**** Records supplied

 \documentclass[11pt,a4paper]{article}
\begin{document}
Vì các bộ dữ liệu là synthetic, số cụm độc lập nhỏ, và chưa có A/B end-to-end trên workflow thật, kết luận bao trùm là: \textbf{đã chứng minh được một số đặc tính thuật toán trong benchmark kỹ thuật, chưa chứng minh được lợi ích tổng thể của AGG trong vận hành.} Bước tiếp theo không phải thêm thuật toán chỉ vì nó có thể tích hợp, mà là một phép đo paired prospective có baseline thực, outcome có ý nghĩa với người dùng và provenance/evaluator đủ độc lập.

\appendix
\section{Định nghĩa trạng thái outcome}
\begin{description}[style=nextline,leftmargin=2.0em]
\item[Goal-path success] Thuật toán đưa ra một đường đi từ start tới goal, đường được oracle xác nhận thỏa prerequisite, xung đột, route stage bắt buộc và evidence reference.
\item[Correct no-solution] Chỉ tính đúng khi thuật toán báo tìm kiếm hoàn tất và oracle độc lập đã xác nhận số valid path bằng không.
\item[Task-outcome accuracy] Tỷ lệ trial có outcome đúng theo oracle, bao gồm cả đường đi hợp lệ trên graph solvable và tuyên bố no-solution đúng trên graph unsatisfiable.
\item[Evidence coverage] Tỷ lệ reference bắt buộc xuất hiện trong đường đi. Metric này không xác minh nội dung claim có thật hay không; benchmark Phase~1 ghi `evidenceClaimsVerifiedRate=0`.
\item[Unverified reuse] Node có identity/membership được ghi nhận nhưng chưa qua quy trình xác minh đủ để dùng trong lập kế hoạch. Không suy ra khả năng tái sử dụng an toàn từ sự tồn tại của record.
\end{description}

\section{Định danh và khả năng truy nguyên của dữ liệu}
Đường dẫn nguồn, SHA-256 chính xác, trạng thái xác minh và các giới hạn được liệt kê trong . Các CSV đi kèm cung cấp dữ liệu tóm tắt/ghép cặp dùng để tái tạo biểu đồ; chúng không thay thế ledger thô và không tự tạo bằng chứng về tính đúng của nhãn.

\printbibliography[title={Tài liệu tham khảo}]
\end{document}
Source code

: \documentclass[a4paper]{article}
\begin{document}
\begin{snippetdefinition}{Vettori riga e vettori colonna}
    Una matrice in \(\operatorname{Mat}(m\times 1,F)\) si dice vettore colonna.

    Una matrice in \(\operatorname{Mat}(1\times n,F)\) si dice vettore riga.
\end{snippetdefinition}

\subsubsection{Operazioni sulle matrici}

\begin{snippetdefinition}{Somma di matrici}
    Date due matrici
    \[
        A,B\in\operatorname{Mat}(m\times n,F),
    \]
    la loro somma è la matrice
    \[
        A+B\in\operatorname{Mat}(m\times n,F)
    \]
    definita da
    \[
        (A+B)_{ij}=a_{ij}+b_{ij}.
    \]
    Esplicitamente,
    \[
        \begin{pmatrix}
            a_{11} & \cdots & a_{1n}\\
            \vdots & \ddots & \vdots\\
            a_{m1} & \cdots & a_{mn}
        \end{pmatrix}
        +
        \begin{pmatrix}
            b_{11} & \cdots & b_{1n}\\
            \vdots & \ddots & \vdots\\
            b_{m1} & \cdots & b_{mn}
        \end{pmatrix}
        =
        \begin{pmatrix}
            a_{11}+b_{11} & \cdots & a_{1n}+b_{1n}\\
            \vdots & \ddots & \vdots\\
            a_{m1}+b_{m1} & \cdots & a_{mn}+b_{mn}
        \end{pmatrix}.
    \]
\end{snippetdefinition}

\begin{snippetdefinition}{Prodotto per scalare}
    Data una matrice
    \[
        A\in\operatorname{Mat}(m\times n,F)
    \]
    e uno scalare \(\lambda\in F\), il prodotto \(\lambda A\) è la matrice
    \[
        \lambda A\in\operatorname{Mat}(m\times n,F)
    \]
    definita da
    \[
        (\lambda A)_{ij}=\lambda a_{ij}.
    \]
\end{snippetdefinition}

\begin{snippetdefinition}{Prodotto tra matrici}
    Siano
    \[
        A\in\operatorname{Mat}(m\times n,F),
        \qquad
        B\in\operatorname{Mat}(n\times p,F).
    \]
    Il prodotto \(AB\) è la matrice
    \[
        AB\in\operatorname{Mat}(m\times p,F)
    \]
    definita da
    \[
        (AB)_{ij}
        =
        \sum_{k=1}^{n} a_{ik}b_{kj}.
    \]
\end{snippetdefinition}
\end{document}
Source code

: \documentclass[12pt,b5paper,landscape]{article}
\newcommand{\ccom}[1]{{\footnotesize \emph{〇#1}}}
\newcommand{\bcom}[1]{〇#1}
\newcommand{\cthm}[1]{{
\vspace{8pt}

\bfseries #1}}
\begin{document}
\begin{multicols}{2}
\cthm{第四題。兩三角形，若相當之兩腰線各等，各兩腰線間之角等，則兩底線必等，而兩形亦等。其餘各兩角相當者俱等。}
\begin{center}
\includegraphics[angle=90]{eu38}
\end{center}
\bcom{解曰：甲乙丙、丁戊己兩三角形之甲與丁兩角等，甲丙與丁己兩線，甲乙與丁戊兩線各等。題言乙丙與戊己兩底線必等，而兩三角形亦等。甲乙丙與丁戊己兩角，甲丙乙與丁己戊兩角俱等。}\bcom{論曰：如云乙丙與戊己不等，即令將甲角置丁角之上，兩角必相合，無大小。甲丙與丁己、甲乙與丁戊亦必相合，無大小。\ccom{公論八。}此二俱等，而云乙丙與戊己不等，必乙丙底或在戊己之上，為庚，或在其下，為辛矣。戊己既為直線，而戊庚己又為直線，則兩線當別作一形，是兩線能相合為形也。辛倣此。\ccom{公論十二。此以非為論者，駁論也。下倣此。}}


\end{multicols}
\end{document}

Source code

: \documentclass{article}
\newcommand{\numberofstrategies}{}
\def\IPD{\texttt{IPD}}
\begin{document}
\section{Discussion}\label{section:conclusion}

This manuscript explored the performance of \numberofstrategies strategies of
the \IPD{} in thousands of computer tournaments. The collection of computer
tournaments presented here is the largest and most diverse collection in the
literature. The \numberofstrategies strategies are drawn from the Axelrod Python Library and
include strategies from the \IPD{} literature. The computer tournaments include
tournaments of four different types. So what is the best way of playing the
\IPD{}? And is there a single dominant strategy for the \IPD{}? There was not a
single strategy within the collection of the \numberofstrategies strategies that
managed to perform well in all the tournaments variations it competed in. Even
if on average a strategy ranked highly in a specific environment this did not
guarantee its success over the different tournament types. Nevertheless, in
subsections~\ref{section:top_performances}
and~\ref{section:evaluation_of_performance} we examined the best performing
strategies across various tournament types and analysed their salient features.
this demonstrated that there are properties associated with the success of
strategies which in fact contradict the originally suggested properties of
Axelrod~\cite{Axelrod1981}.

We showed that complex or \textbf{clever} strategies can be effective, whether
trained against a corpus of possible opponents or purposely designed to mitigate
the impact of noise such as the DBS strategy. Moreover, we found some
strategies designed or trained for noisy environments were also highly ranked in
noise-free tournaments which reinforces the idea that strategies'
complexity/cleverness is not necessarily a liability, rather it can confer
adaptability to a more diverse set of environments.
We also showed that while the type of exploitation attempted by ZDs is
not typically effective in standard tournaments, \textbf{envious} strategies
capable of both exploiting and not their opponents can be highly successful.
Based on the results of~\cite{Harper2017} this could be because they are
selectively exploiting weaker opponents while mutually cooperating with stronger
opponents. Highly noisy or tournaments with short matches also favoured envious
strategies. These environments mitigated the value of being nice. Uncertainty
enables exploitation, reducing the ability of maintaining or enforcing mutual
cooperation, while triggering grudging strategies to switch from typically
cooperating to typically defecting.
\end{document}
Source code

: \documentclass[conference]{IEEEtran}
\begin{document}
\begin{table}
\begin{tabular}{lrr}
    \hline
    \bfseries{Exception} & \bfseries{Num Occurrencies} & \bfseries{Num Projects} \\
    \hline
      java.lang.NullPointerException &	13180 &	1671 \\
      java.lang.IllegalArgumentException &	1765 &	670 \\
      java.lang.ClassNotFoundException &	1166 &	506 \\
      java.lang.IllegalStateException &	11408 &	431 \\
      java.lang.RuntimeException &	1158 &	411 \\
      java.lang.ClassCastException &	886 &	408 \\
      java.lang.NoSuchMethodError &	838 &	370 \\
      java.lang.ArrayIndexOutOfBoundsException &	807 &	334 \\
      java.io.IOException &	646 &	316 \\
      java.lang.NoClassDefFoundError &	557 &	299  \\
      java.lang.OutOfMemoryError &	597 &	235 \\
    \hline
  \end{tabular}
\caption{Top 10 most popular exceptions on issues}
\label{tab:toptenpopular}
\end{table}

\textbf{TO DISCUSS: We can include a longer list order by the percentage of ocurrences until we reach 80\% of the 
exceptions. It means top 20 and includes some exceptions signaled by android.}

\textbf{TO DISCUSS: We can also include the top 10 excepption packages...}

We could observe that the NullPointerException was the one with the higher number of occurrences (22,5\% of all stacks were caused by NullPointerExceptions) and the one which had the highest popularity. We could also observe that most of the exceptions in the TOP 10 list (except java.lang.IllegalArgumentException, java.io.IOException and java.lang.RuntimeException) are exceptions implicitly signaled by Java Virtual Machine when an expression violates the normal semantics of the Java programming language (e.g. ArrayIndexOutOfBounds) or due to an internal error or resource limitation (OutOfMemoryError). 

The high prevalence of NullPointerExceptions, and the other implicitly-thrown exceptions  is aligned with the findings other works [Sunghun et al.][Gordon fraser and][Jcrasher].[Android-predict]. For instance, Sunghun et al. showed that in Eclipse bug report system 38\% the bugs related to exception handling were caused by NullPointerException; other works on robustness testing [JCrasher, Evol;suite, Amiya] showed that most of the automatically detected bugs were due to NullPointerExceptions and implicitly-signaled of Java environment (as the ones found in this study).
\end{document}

********

What needs to be done ::
Return only the part of the records above that opens with the line containing "guarantee its success" and closes with the line containing "this demonstrated that", ends included.

Completed task ::
guarantee its success over the different tournament types. Nevertheless, in
subsections~\ref{section:top_performances}
and~\ref{section:evaluation_of_performance} we examined the best performing
strategies across various tournament types and analysed their salient features.
this demonstrated that there are properties associated with the success of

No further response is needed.